BWW Review: HOW NOT TO DROWN, Tron Theatre, Glasgow
Written by Nicola McCartney and Dritan Kastrati, How Not To Drown is based on Kastrati's true story about seeking refuge in the UK aged eleven. In 2002 at the end of the Kosovan war, his parents sent the young boy on a perilous journey at the hands of smugglers to follow his older brother to England.
On the stage is a tilted square of wood much like a raft, that rotates throughout the production to signify a change of location. This set piece is particularly effect during the scenes at sea where it can move to show the dangers of the crossing.

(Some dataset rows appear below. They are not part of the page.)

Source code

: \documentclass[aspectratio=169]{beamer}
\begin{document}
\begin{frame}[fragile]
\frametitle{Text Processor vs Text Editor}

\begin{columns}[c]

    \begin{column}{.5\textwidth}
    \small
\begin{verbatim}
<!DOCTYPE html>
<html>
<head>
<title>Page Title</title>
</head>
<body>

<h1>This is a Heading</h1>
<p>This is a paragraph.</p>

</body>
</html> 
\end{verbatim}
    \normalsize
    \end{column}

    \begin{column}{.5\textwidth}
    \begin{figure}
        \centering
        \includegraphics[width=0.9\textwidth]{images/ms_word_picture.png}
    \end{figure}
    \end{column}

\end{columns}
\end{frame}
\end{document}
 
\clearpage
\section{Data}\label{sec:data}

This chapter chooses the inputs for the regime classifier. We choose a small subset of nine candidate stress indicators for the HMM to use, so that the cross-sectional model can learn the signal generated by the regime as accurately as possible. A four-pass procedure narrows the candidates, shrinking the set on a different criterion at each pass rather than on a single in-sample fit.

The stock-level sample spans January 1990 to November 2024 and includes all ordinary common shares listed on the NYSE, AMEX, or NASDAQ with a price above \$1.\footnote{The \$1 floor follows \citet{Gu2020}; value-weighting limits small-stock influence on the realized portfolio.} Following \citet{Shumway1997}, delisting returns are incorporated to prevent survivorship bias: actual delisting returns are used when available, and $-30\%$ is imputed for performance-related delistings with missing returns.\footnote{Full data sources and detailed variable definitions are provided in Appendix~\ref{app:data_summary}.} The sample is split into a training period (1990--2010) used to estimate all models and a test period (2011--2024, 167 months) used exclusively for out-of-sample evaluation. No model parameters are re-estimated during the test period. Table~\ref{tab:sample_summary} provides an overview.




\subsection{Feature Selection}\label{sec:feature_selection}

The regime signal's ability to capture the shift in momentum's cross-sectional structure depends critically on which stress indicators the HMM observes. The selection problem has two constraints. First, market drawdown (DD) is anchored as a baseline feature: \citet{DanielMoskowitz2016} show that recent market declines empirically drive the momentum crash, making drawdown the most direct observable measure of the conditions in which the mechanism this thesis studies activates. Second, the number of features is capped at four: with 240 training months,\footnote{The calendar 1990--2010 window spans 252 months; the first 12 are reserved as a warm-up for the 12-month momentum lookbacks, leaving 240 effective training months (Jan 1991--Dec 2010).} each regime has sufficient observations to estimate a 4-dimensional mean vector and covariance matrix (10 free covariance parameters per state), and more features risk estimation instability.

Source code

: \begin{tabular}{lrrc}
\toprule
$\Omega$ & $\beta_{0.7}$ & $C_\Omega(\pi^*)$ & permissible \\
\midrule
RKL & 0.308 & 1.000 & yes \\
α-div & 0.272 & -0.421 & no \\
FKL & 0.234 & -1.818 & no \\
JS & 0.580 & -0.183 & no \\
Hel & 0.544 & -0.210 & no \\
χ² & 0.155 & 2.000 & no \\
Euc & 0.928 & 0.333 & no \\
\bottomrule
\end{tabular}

While the title made me think this play was mostly about Dritan travelling to England, it covers a great deal of what happened after that. He was not allowed to live with his brother as they deemed him too young at seventeen to care for a child. He was put in the foster care system and How Not To Drown details his time there. Dritan gets tangled up in guidelines and policies that leave Little Room for common sense and humanity.
The five-strong cast play a variety of roles and this is a valuable asset to the production. The play is very fast paced and having the actors switch in and out from the role of Dritan's parents to other young asylum seekers and then social workers helps to maintain a dizzying momentum. It's very well done, and it is never unclear who is playing who at any given time.
How Not To Drown is a powerful exploration of retaining self identity when you're thrown into another culture.
How Not To Drown is at the Tron Theatre, Glasgow until 14 September.